While the scientific community tends to focus on residential demand, very little attention is paid to the tertiary sector. Typically, customers fall within several main categories of activity, including residential, commercial, industrial, and agricultural. In this work, the term “industrial and tertiary” should be understood as the complement to the residential sector that gathers not only tertiary activities (e.g. offices, administration, and education), but also primary and secondary businesses (e.g. farming, construction, heavy industry). Industrial and tertiary activities constitute a high electricity consumer that represented 64% of the French total consumption in 2019⁶. Despite the prevalence of this sector, a limited number of consumption datasets is available. This lack may be explained by the association of demand patterns with crucial and strategic production processes. Table 1 highlights that the literature dedicated to this field differs from that associated with the residential sector. Typically the former is built from a large number of facilities but at the cost of a coarse temporal granularity. Collection methods are also different; the industrial and tertiary sectors rely heavily on surveys and energy bills. A lack of French datasets is also noted. To fill these gaps, we introduce the Electrical Load Measurements Aggregated by business Sectors in France (ELMAS) dataset, a set of hourly load profiles dedicated to the industrial and tertiary sectors and derived from more than 55,000 companies.
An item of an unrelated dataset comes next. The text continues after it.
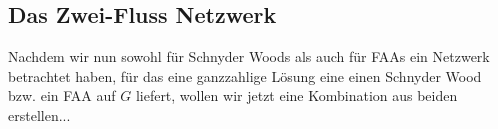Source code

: 


\subsection{Das Zwei-Fluss Netzwerk}

Nachdem wir nun sowohl für Schnyder Woods als auch für FAAs ein Netzwerk betrachtet haben, für das eine ganzzahlige Lösung eine einen Schnyder Wood bzw. ein FAA auf $G$ liefert, wollen wir jetzt eine Kombination aus beiden erstellen...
Table 1 Open access electrical load datasets.

Full size table

Figure 1 provides an overview of the methodology used to derive the ELMAS datasets from hourly load measurements classified according to each customer’s subscribed capacity and business group. The customer’s field of activity follows the Statistical Classification of Economic Activities in the European Community (NACE)⁷ framework, which is a four-digit industry standard classification composed of 21 sections, 88 divisions, 272 groups, and 615 classes. This classification is an appealing approach to generate average load profiles w.r.t. fields of activity. Nevertheless, discrepancies between the temporal patterns of customers that belong to the same NACE section highlight the need to resort to another clustering approach. Thus, a K-means clustering algorithm is used to gather 424 business groups sharing similar temporal patterns into 18 clusters. An analysis of the main activities present in the clusters leads to their identification. Then, load profiles with an hourly resolution are generated. In addition to the consumption time series of these 424 business groups, we also have at our disposal the annual energy consumption of millions of customers. Such information makes it possible to develop weighted averaged load profiles that reflect the distribution of the various fields of activity at the national level.

This study contributes to the scientific literature by proposing numerical load profiles of a wide range of industrial and tertiary actors ranging from wholesale to agriculture. These profiles provide a better understanding of consumer behaviours at various temporal aggregation levels (that range from daily to weekly) thanks to their hourly resolution. In addition, the ELMAS dataset significantly stands out from other open access load datasets in the way data is recorded. Typically, scientific studies access a very limited panel of engaged customers, while in this paper, the French Distribution System Operator (DSO) provides us a set of nationally-distributed measurements thanks to the deployment of smart metering devices. To the authors’ knowledge, this is the first dataset that originates from a DSO database, which makes it unique and valuable. This collaboration makes it possible to supply load profiles related to very specific fields of activities seldom found in the literature (e.g. food industries, property management companies). As these load profiles may be associated with strategic industrial processes, and their disclosure may negatively impact the stakeholders, it is necessary to preserve the anonymity of customers. To this end, inputs data are not shared, all the more as they follow the General Data Protection Regulation (GDPR) framework, and outputs data, namely load profiles, are provided at a level of aggregation that prevents any identification. This is the first dataset that represents the demand of both industrial and tertiary sectors in France, and with a finer temporal resolution than the monthly energy bills typically used in other countries.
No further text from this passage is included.